Historically, telco services have been split into what's called deterministic and futuristic. A few years ago telcos became entrenched in ATM [asynchronous transfer mode] on the deterministic side - meaning that guaranteed levels of service could be offered.

"But ATM became too expensive and the IP world has begun moving into the ATM space," Rowe says.

"By the end of 1998, IP was obviously going to win because of cost." (That's exemplified by the sudden rash of mergers among large ATM vendors.)

"IP has had to change to be more deterministic," he says. "ATM had promised to send information with a very high guarantee defined by SLAs [service level agreements] and priorities of traffic."

In 1997, the Internet 2 Group faced two problems: how to make IP more deterministic and the fact that there were not enough IP numbers.

Version 6.0 of IP - currently version 4.0 is used - was going to define quality of service and expand numbering so there were enough for everyone on the planet.

But out of the quality of service work which was done, it was discovered that it was possible to tag frames. In TCP/IP today there are now a series of bits that can be user-defined by a vendor.

"Some of the work on version 6.0 was transported to TCP/IP to allow prioritisation - allowing 16 levels of priority," Rowe says.

Is Telecom doing it? Yes and no, he says. "At the moment it's proprietary to each vendor. The next step is to find out how you allocate priorities."

That introduces another element. Among others, but probably leading the market, is a partnership between Cisco and Microsoft to develop a directory enabled networking (DEN) standard.

"The directory structure will be used to define the user with a profile generally based on security access of applications, then linking the applications to priority use within the network. It's probably a year out from a useable version. Then we have to rebuild the network to recognise it."

There are currently two parts to the network: the public part, based on the Internet; and private networks, based on frame relay or ATM. They are individually connected to the user via routers.

"Increasingly, the private network is starting to look like a big router," Rowe says.

"You can now take some of the complexity and put it in the network; in theory, it is shared by many users so the incremental cost to the user goes down.

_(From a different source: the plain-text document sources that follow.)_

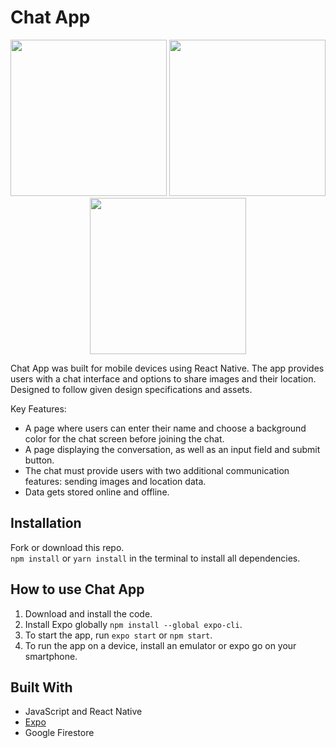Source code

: # Chat App
<p align="center">
<img height="250" src="https://i.imgur.com/knjYNs7.png" >
<img height="250" src="https://i.imgur.com/xszoMgE.png" >
<img height="250" src="https://i.imgur.com/SIZcXLH.png" >
</p>

Chat App was built for mobile devices using React Native. The app
provides users with a chat interface and options to share images and their
location. Designed to follow given design specifications and assets. 

Key Features:
- A page where users can enter their name and choose a background color for the chat screen before joining the chat.
- A page displaying the conversation, as well as an input field and submit button.
- The chat must provide users with two additional communication features: sending images and location data.
- Data gets stored online and offline.

## Installation
Fork or download this repo.  
`npm install` or `yarn install` in the terminal to install all dependencies.

## How to use Chat App
1. Download and install the code.
2. Install Expo globally `npm install --global expo-cli`.
3. To start the app, run `expo start` or `npm start`.
4. To run the app on a device, install an emulator or expo go on your smartphone.

## Built With
- JavaScript and React Native
- [Expo](https://expo.dev/)
- Google Firestore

"Our network plans are to look at the architecture and the type of intelligence needed for prioritisation. Underpinning the IP part of the network is ATM, which will be around for some time. The intelligent IP lives at the service layer.

"As you begin to provide layer three capabilities in the private network, you use layer two protocols. It's getting very blurred between layers two and three. The old OSI [open systems interconnection] model goes out of the window."

The fastest growing data service product for Telecom is Lanlink, which was built by the former Netway. TCP/IP packets fit within the frame relay.

"The next generation of network evolution will be adding more layer three IP capability," Rowe says.

Benefits to the user comes down to a cost equation. Because a lot of functionality will reside in the network, the cost of a router will fall from around $7000 to $1000, he says.

"With new intelligence and flexibility in the network, how you get to the customer becomes irrelevant. It's just a cost equation within a range of connectivity options."

There are plans to integrate the core of the PSTN into the new architecture, he says.

That's for functionality gain, such as linking to the white pages through an icon.

Timing is down to vendors such as Cisco and Microsoft.

"As soon as the vendors build the technologies, we will test and trial them."

It may not be that far away. In the US, AT&T already has an SLA-based IP service on its Web site.

"AT&T is a variation of what we're doing with IPNet and Lanlink," Rowe says.

Clear refused to talk about its plans on the grounds of commercial sensitivity, while Telstra didn't respond to phone calls.